Pathophysiology: Little is known about the route and the source of transmission of the virus. VZV is certainly transmissible through the airborne route and does not require close personal contact. The skin lesions are certainly full of infectious virus particles whilst in contrast, it is almost impossible to isolate virus from the upper respiratory tract. It is possible that aerial transmission originates from symptomless oral lesions.
Disease statistics: Mean age was 9.2 years and the average hospital stay was 5.4 days. Bacterial skin or soft tissue infections were the most common complications (30%), followed by pneumonia (17%) and central nervous system complications (11.5%). There were no fatal cases throughout the study period. The calculated hospitalization rate for varicella was one in every 319 cases. Major differences between Jews and Bedouins included an older mean age of Bedouin patients (13.9 years versus 4.5 years); higher hospitalization rate (relative risk [R.R.]: 2.8, 95% confidence interval: 1.9-4.2), and higher risk for complicated varicella (R.R.: 2.1, 95% confidence interval: 1.3-3.4).

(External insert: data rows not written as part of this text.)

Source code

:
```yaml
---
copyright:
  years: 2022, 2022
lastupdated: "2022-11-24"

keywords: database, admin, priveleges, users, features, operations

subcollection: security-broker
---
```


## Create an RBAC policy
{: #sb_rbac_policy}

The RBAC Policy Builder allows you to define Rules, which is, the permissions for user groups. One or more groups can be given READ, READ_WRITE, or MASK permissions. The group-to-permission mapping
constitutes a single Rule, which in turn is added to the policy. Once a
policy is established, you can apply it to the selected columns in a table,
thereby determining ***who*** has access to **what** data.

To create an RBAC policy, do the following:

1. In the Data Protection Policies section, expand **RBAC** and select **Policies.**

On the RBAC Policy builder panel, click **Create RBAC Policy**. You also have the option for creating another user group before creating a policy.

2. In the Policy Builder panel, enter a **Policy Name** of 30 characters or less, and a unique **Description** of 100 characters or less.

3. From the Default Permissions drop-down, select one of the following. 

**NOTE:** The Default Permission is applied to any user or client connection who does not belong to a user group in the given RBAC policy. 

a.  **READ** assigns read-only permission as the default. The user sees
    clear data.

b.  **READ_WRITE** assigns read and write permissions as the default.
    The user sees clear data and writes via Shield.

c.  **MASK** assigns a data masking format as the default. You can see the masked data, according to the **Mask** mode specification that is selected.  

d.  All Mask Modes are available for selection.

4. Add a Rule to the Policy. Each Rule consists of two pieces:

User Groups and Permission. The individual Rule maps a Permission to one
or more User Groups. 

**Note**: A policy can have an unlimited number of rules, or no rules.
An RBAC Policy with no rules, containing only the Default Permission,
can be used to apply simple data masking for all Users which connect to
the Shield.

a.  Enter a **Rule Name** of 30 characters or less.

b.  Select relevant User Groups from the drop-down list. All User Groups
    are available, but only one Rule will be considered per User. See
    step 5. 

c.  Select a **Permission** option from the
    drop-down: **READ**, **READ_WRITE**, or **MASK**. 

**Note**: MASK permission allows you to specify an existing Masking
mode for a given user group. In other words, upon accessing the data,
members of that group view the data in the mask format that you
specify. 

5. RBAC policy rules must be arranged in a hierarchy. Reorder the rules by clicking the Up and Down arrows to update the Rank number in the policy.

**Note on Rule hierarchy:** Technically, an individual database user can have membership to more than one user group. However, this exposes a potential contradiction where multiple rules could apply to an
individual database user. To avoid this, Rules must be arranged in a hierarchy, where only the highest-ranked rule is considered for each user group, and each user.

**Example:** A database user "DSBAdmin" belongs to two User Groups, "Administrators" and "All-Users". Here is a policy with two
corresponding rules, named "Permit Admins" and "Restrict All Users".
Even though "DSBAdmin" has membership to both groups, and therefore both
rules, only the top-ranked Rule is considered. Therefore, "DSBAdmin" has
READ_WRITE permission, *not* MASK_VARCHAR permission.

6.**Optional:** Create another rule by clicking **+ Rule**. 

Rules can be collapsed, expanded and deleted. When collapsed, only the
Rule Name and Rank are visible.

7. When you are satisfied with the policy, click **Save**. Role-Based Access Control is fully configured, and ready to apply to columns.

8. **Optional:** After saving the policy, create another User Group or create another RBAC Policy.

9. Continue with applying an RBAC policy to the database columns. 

Treatment: Several studies indicate that antiviral medications decrease the duration of symptoms and the likelihood of postherpetic neuralgia, especially when initiated within 2 days of the onset of rash. In typical cases that involve individuals who are otherwise healthy, oral acyclovir may be prescribed. An important study by Kubeyinje (1997) suggested that the use of acyclovir in healthy young adults with zoster is not clearly justified, especially in situations of limited economic resources
Research: Hospitalization for primary varicella-zoster virus infection and its complications in patients from Southern Israel. Hospitalization of patients with varicella in southern Israel is common and varicella infection in Bedouins is associated with greater morbidity compared with that in Jews in southern Israel.